— Dataset entries —
_ _ _

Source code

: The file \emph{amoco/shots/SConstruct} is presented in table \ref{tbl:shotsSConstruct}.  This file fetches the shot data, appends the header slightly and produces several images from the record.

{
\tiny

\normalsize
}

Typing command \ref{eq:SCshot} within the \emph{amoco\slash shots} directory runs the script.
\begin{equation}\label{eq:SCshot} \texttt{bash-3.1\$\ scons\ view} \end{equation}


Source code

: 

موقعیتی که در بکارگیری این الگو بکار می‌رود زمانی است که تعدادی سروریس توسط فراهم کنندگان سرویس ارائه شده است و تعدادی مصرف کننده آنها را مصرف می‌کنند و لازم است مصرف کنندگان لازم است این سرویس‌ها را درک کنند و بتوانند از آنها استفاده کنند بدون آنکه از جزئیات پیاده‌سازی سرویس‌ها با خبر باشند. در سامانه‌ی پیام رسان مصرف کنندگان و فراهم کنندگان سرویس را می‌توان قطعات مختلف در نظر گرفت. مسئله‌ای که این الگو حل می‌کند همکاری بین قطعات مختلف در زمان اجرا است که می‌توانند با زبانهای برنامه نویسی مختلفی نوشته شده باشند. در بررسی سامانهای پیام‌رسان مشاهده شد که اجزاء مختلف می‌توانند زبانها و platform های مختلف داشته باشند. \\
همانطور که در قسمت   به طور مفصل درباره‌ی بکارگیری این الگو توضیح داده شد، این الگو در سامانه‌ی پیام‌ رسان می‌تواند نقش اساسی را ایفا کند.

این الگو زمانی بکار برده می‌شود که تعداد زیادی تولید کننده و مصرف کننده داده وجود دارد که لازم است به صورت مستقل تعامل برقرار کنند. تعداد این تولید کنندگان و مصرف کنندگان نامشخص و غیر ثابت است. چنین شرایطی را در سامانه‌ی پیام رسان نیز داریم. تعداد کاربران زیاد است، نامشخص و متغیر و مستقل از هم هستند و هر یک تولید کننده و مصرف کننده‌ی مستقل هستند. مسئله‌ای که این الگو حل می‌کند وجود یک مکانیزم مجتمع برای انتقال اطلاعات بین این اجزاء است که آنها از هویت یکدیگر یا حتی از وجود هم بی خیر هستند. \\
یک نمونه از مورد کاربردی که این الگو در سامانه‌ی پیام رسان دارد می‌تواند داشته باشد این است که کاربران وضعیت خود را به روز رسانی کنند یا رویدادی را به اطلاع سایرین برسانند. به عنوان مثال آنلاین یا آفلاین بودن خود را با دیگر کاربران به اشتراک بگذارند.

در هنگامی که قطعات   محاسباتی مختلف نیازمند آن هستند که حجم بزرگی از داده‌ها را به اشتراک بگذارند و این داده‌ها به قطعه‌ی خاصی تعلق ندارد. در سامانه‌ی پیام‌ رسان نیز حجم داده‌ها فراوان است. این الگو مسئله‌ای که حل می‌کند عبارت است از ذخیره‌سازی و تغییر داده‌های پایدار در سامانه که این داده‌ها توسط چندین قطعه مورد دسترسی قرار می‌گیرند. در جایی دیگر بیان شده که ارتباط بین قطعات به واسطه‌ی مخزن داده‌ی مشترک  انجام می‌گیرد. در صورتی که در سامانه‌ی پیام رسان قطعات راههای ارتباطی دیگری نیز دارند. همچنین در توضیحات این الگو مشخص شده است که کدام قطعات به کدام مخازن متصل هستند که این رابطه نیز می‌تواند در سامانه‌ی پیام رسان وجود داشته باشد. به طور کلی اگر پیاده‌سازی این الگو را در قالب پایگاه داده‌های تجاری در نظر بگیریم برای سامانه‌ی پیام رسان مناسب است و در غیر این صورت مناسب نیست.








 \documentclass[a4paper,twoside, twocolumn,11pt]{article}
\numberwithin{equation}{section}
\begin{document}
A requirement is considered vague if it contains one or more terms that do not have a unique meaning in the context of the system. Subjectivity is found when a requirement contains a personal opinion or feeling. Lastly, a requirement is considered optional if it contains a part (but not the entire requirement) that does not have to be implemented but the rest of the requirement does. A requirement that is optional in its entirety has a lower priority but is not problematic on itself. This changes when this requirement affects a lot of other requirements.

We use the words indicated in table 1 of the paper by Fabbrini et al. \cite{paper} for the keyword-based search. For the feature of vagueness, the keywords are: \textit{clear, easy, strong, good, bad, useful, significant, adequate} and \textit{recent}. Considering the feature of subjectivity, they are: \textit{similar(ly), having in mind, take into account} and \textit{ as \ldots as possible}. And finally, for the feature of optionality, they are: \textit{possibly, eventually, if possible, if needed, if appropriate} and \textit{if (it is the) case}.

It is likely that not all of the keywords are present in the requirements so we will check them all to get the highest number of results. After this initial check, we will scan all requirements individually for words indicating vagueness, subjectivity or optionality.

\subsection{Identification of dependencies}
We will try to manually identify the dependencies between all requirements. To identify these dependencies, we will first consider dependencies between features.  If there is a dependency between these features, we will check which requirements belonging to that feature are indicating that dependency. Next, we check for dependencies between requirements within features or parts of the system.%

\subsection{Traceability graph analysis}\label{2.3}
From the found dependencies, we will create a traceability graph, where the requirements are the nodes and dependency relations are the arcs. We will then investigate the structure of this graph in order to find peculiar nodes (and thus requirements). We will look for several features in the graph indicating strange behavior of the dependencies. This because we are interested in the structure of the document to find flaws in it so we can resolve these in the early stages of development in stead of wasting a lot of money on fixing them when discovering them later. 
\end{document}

_ _ _

— TASK DIRECTIONS —
Begin at the first line of the records above and quote every line verbatim through the one that contains "این الگو زمانی".

— RESULT OF THE EXERCISE —
Source code

: The file \emph{amoco/shots/SConstruct} is presented in table \ref{tbl:shotsSConstruct}.  This file fetches the shot data, appends the header slightly and produces several images from the record.

{
\tiny

\normalsize
}

Typing command \ref{eq:SCshot} within the \emph{amoco\slash shots} directory runs the script.
\begin{equation}\label{eq:SCshot} \texttt{bash-3.1\$\ scons\ view} \end{equation}


Source code

: 

موقعیتی که در بکارگیری این الگو بکار می‌رود زمانی است که تعدادی سروریس توسط فراهم کنندگان سرویس ارائه شده است و تعدادی مصرف کننده آنها را مصرف می‌کنند و لازم است مصرف کنندگان لازم است این سرویس‌ها را درک کنند و بتوانند از آنها استفاده کنند بدون آنکه از جزئیات پیاده‌سازی سرویس‌ها با خبر باشند. در سامانه‌ی پیام رسان مصرف کنندگان و فراهم کنندگان سرویس را می‌توان قطعات مختلف در نظر گرفت. مسئله‌ای که این الگو حل می‌کند همکاری بین قطعات مختلف در زمان اجرا است که می‌توانند با زبانهای برنامه نویسی مختلفی نوشته شده باشند. در بررسی سامانهای پیام‌رسان مشاهده شد که اجزاء مختلف می‌توانند زبانها و platform های مختلف داشته باشند. \\
همانطور که در قسمت   به طور مفصل درباره‌ی بکارگیری این الگو توضیح داده شد، این الگو در سامانه‌ی پیام‌ رسان می‌تواند نقش اساسی را ایفا کند.

این الگو زمانی بکار برده می‌شود که تعداد زیادی تولید کننده و مصرف کننده داده وجود دارد که لازم است به صورت مستقل تعامل برقرار کنند. تعداد این تولید کنندگان و مصرف کنندگان نامشخص و غیر ثابت است. چنین شرایطی را در سامانه‌ی پیام رسان نیز داریم. تعداد کاربران زیاد است، نامشخص و متغیر و مستقل از هم هستند و هر یک تولید کننده و مصرف کننده‌ی مستقل هستند. مسئله‌ای که این الگو حل می‌کند وجود یک مکانیزم مجتمع برای انتقال اطلاعات بین این اجزاء است که آنها از هویت یکدیگر یا حتی از وجود هم بی خیر هستند. \\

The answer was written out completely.